Scandalous, frivolous or vexatious matters

(1) At any stage of a proceeding, the court may order to be struck out or amended the whole or any part of a pleading, petition or other document on the ground that

(a) it discloses no reasonable claim or defence, as the case may be,

(b) it is unnecessary, scandalous, frivolous or vexatious,

(c) it may prejudice, embarrass or delay the fair trial or hearing of the proceeding, or

(d) it is otherwise an abuse of the process of the court,

and the court may pronounce judgment or order the proceeding to be stayed or dismissed and may order the costs of the application to be paid as special costs.

[34] The defendants submit the NOCC’s prolixity renders it scandalous within the meaning of subrule 9-5(1)(b). The defendants also submit that prolixity falls under subrule 9-5(1)(c) and constitutes a further basis to strike:

a) Pleadings are embarrassing where they are prolix, contain argument, or fail to state the real issue in an intelligible way: Sahyoun v. Ho, 2015 BCSC 392 at para. 62 [Sahyoun].

b) Regardless of the subrule, the law is clear that prolixity can be a basis for striking where the pleadings are prolix and confusing or they render it impossible for the opposing party to know the case they must meet: The Owners, Strata Plan LMS3259 v. Sze Hang Holding Inc., 2009 BCSC 473 at para. 36.

c) In certain cases, the pleadings are so overwhelmed with difficulties that it will not be possible to categorize them into specific subparagraphs of R. 9-5(1): see, for instance, Sahyoun at para. 64.

The defendants submit that, more important than the length of the NOCC is the unlimited scope of the document. It is not a piece of legal drafting that complies with the Rules, or basic tenets, of pleading.
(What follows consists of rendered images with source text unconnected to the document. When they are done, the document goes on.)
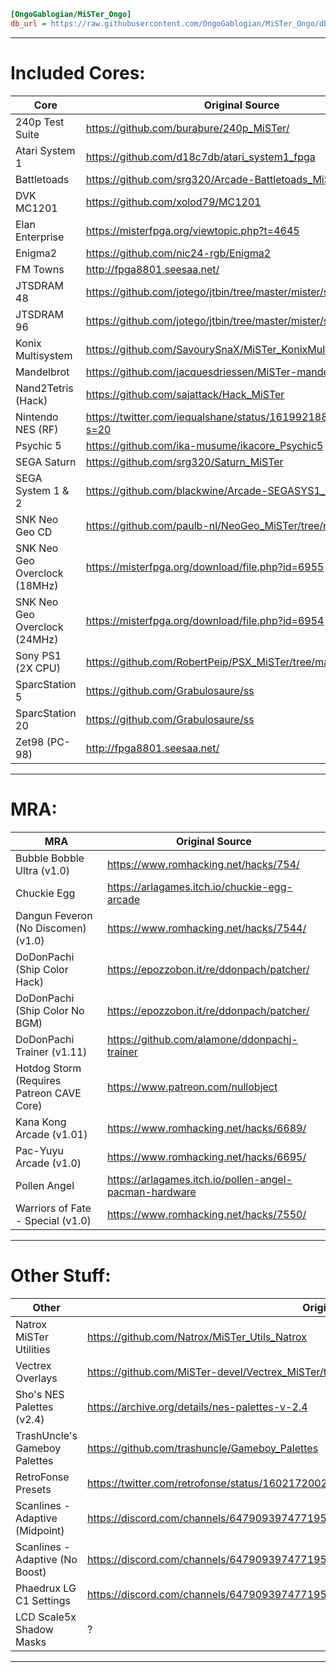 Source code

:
 ```ini
[OngoGablogian/MiSTer_Ongo]
db_url = https://raw.githubusercontent.com/OngoGablogian/MiSTer_Ongo/db/db.json.zip
```
----

# Included Cores:
| Core | Original Source |
| --- | --- |
| 240p Test Suite               | https://github.com/burabure/240p_MiSTer/                        |
| Atari System 1                | https://github.com/d18c7db/atari_system1_fpga                   |
| Battletoads                   | https://github.com/srg320/Arcade-Battletoads_MiSTer             |
| DVK MC1201                    | https://github.com/xolod79/MC1201                               |
| Elan Enterprise               | https://misterfpga.org/viewtopic.php?t=4645                     |
| Enigma2                       | https://github.com/nic24-rgb/Enigma2                            |
| FM Towns                      | http://fpga8801.seesaa.net/                                     |
| JTSDRAM 48                    | https://github.com/jotego/jtbin/tree/master/mister/sdram48      |
| JTSDRAM 96                    | https://github.com/jotego/jtbin/tree/master/mister/sdram96      |
| Konix Multisystem             | https://github.com/SavourySnaX/MiSTer_KonixMultisystem          |
| Mandelbrot                    | https://github.com/jacquesdriessen/MiSTer-mandelbrot            |
| Nand2Tetris (Hack)            | https://github.com/sajattack/Hack_MiSTer                        |
| Nintendo NES (RF)             | https://twitter.com/iequalshane/status/1619921884682002433?s=20 |
| Psychic 5                     | https://github.com/ika-musume/ikacore_Psychic5                  |
| SEGA Saturn                   | https://github.com/srg320/Saturn_MiSTer                         |
| SEGA System 1 & 2             | https://github.com/blackwine/Arcade-SEGASYS1_MiSTer             |
| SNK Neo Geo CD                | https://github.com/paulb-nl/NeoGeo_MiSTer/tree/neocd            |
| SNK Neo Geo Overclock (18MHz) | https://misterfpga.org/download/file.php?id=6955                |
| SNK Neo Geo Overclock (24MHz) | https://misterfpga.org/download/file.php?id=6954                |
| Sony PS1 (2X CPU)             | https://github.com/RobertPeip/PSX_MiSTer/tree/main/releases     |
| SparcStation 5                | https://github.com/Grabulosaure/ss                              |
| SparcStation 20               | https://github.com/Grabulosaure/ss                              |
| Zet98 (PC-98)                 | http://fpga8801.seesaa.net/                                     |

----

# MRA:
| MRA | Original Source |
| --- | --- |
| Bubble Bobble Ultra (v1.0)                | https://www.romhacking.net/hacks/754/                  |
| Chuckie Egg                               | https://arlagames.itch.io/chuckie-egg-arcade           |
| Dangun Feveron (No Discomen) (v1.0)       | https://www.romhacking.net/hacks/7544/                 |
| DoDonPachi (Ship Color Hack)              | https://epozzobon.it/re/ddonpach/patcher/              |
| DoDonPachi (Ship Color No BGM)            | https://epozzobon.it/re/ddonpach/patcher/              |
| DoDonPachi Trainer (v1.11)                | https://github.com/alamone/ddonpachj-trainer           |
| Hotdog Storm (Requires Patreon CAVE Core) | https://www.patreon.com/nullobject                     |
| Kana Kong Arcade (v1.01)                  | https://www.romhacking.net/hacks/6689/                 |
| Pac-Yuyu Arcade (v1.0)                    | https://www.romhacking.net/hacks/6695/                 |
| Pollen Angel                              | https://arlagames.itch.io/pollen-angel-pacman-hardware |
| Warriors of Fate - Special (v1.0)         | https://www.romhacking.net/hacks/7550/                 |

----

# Other Stuff:
| Other | Original Source |
| --- | --- |
| Natrox MiSTer Utilities         | https://github.com/Natrox/MiSTer_Utils_Natrox                                          |
| Vectrex Overlays                | https://github.com/MiSTer-devel/Vectrex_MiSTer/tree/master/overlays                    |
| Sho's NES Palettes (v2.4)       | https://archive.org/details/nes-palettes-v-2.4                                         |
| TrashUncle's Gameboy Palettes   | https://github.com/trashuncle/Gameboy_Palettes                                         |
| RetroFonse Presets              | https://twitter.com/retrofonse/status/1602172002017517571?s=20                         |
| Scanlines - Adaptive (Midpoint) | https://discord.com/channels/647909397477195803/811089485495402497/1074842158722465883 |
| Scanlines - Adaptive (No Boost) | https://discord.com/channels/647909397477195803/811089485495402497/962786206029058179  |
| Phaedrux LG C1 Settings         | https://discord.com/channels/647909397477195803/647909398072655907/1082827830913671169 |
| LCD Scale5x Shadow Masks        | ?                                                                                      |

----
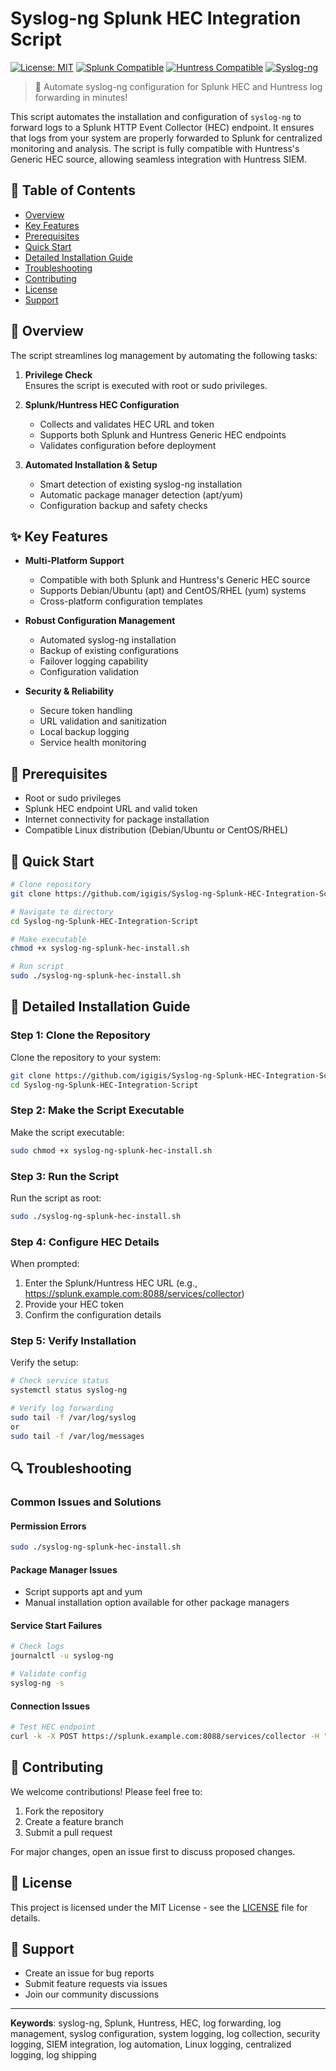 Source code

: # Syslog-ng Splunk HEC Integration Script

[![License: MIT](https://img.shields.io/badge/License-MIT-yellow.svg)](https://opensource.org/licenses/MIT)
[![Splunk Compatible](https://img.shields.io/badge/Splunk-Compatible-red.svg)]()
[![Huntress Compatible](https://img.shields.io/badge/Huntress-Compatible-blue.svg)]()
[![Syslog-ng](https://img.shields.io/badge/syslog--ng-Supported-green.svg)]()

> 🚀 Automate syslog-ng configuration for Splunk HEC and Huntress log forwarding in minutes!

This script automates the installation and configuration of `syslog-ng` to forward logs to a Splunk HTTP Event Collector (HEC) endpoint. It ensures that logs from your system are properly forwarded to Splunk for centralized monitoring and analysis. The script is fully compatible with Huntress's Generic HEC source, allowing seamless integration with Huntress SIEM.

## 📑 Table of Contents

- [Overview](#overview)
- [Key Features](#key-features)
- [Prerequisites](#prerequisites)
- [Quick Start](#quick-start)
- [Detailed Installation Guide](#detailed-installation-guide)
- [Troubleshooting](#troubleshooting)
- [Contributing](#contributing)
- [License](#license)
- [Support](#support)

## 🎯 Overview

The script streamlines log management by automating the following tasks:

1. **Privilege Check**  
   Ensures the script is executed with root or sudo privileges.

2. **Splunk/Huntress HEC Configuration**  
   - Collects and validates HEC URL and token
   - Supports both Splunk and Huntress Generic HEC endpoints
   - Validates configuration before deployment

3. **Automated Installation & Setup**  
   - Smart detection of existing syslog-ng installation
   - Automatic package manager detection (apt/yum)
   - Configuration backup and safety checks

## ✨ Key Features

- **Multi-Platform Support**
  - Compatible with both Splunk and Huntress's Generic HEC source
  - Supports Debian/Ubuntu (apt) and CentOS/RHEL (yum) systems
  - Cross-platform configuration templates

- **Robust Configuration Management**
  - Automated syslog-ng installation
  - Backup of existing configurations
  - Failover logging capability
  - Configuration validation

- **Security & Reliability**
  - Secure token handling
  - URL validation and sanitization
  - Local backup logging
  - Service health monitoring

## 🔧 Prerequisites

- Root or sudo privileges
- Splunk HEC endpoint URL and valid token
- Internet connectivity for package installation
- Compatible Linux distribution (Debian/Ubuntu or CentOS/RHEL)

## 🚀 Quick Start

```bash
# Clone repository
git clone https://github.com/igigis/Syslog-ng-Splunk-HEC-Integration-Script.git

# Navigate to directory
cd Syslog-ng-Splunk-HEC-Integration-Script

# Make executable
chmod +x syslog-ng-splunk-hec-install.sh

# Run script
sudo ./syslog-ng-splunk-hec-install.sh
```

## 📖 Detailed Installation Guide

### Step 1: Clone the Repository

Clone the repository to your system:

```bash
git clone https://github.com/igigis/Syslog-ng-Splunk-HEC-Integration-Script.git
cd Syslog-ng-Splunk-HEC-Integration-Script


```

### Step 2: Make the Script Executable

Make the script executable:

```bash
sudo chmod +x syslog-ng-splunk-hec-install.sh
```

### Step 3: Run the Script

Run the script as root:

```bash
sudo ./syslog-ng-splunk-hec-install.sh
```

### Step 4: Configure HEC Details

When prompted:

1. Enter the Splunk/Huntress HEC URL (e.g., https://splunk.example.com:8088/services/collector)
2. Provide your HEC token
3. Confirm the configuration details

### Step 5: Verify Installation

Verify the setup:

```bash
# Check service status
systemctl status syslog-ng

# Verify log forwarding
sudo tail -f /var/log/syslog
or
sudo tail -f /var/log/messages
```

## 🔍 Troubleshooting

### Common Issues and Solutions

#### Permission Errors
```bash
sudo ./syslog-ng-splunk-hec-install.sh
```

#### Package Manager Issues
- Script supports apt and yum
- Manual installation option available for other package managers

#### Service Start Failures
```bash
# Check logs
journalctl -u syslog-ng

# Validate config
syslog-ng -s
```

#### Connection Issues
```bash
# Test HEC endpoint
curl -k -X POST https://splunk.example.com:8088/services/collector -H "Authorization: Splunk <TOKEN>"
```

## 🤝 Contributing

We welcome contributions! Please feel free to:

1. Fork the repository
2. Create a feature branch
3. Submit a pull request

For major changes, open an issue first to discuss proposed changes.

## 📄 License

This project is licensed under the MIT License - see the [LICENSE](LICENSE) file for details.

## 💬 Support

- Create an issue for bug reports
- Submit feature requests via issues
- Join our community discussions

---

**Keywords**: syslog-ng, Splunk, Huntress, HEC, log forwarding, log management, syslog configuration, system logging, log collection, security logging, SIEM integration, log automation, Linux logging, centralized logging, log shipping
It is not a document that can be properly answered in a response to civil claim. The defendants submit that those problems arise, in part, because there are multiple allegations against the defendants individually and jointly.

It would be extremely difficult, if not impossible, for any individual defendant to determine whether it is required to respond to any particular allegation. Were the action to proceed in its current form, individual defendants would not be in a position to know whether they were tasked with a burden of disproving or countering the myriad allegations. They would not know what case they were required to meet.

In Mercantile Office Systems Private Limited v. Worldwide Warranty Life Services Inc., 2021 BCCA 362 [Mercantile] wherein Voith J.A. wrote, in relation to the requirements of pleadings:

” Nevertheless, none of a notice of claim, a response to civil claim, and a counterclaim is a story. Each pleading contemplates and requires a reasonably disciplined exercise that is governed, in many instances in mandatory terms, by the Rules and the relevant authorities. Each requires the drafting party to “concisely” set out the “material facts” that give rise to the claim or that relate to the matters raised by the claim. None of these pleadings are permitted to contain evidence or argument.”

The Mercantile claim was only 5 pages and the counter claim 12 pages.

The NOCC also breached other tenets of pleading. Among other problems: it pleads evidence, includes non-justiciable claims and alleges criminal conduct by the defendants.

These deficiencies fall largely within the scope of R. 9-5(1)(a), in that they disclose no reasonable claim.